金翅鳥院のブログ

天台寺門宗非法人の祈祷寺院です。

「友罪」という映画を見て


昨日は浴油が明けて、そのあとはオフ。
一回見たピーターラビットを再度見ようかと思いましたが結局「友罪」という生田斗真瑛太佐藤浩市さんらの映画を見ました。

これは例の神戸であった少年による少年殺人事件を模した話でその犯人だった人間、高校時代、友を見捨てて自殺された人間、自分の子供が無免許で子供三人殺してしまった人間の三人が出てくる。軸は社会復帰した猟奇殺人犯と友人を見殺しにしたという人間のつかの間の出会いで芽生えた友情。

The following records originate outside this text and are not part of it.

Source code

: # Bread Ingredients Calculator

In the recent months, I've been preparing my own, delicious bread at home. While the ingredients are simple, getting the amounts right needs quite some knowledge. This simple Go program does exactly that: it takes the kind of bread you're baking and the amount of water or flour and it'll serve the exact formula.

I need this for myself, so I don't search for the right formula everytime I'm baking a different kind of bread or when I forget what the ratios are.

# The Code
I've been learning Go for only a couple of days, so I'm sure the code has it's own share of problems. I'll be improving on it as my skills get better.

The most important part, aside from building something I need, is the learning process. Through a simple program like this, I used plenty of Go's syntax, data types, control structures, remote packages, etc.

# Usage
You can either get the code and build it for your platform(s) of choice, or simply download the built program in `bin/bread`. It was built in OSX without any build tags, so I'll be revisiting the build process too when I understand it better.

この映画見ていくとだんだん犯人だった人間に同情的になる自分を見出しました。
マスコミに暴かれたり、彼女に縁切られたり、同僚から気味悪がられる…どんどん疎外されていく。
最後に残るのは人を思いやる心、友の「友情」だけだなみたいな作品。
 
そもそもドラマとはみなそういう設定になっている。
例えば徳川家康のドラマだと徳川家康の感情移入し、石田三成の映画だと光成に同情的になる。
その果てにあるのはなんだろう。
それは自分です。
自分がずっと見てきた人間は自分の一部分になりやすい。わずかに時間の映画でもそれが起きる。
そして自分そのものなら完全にそうなる。
だから映画の中でいみじくも「これだけの酷いことをしたのになお、自分は生きていたい!」という叫びも出てくる。いっそ死んでお詫びなんてことは出てこない。
それが人間というもの。
この映画を見てつくづく人間は自分中心にできているのだなと思いました。
映画では何とか過去の悪事がばれないようにと思って同情してしまうその犯人。でも現実にそういう人が近所にいたらエーッツ、嫌だな、ってことになるでしょうね。絶対歓迎しない。
そこもつくづく身勝手。いや、当たり前というべきでしょう。
所詮人間は自分に引き比べてものを考える生き物なんでしょうね。
だから、そこは誰も責められない。
そんな中でも「友情」というのは唯一尊いのかもしれない。
良い人でも悪いことをした人でも友は友だわな。
そこはそう。
が、これまたその「友情」をただの都合のいい言葉にならないようにしていくのは至極大変ですね。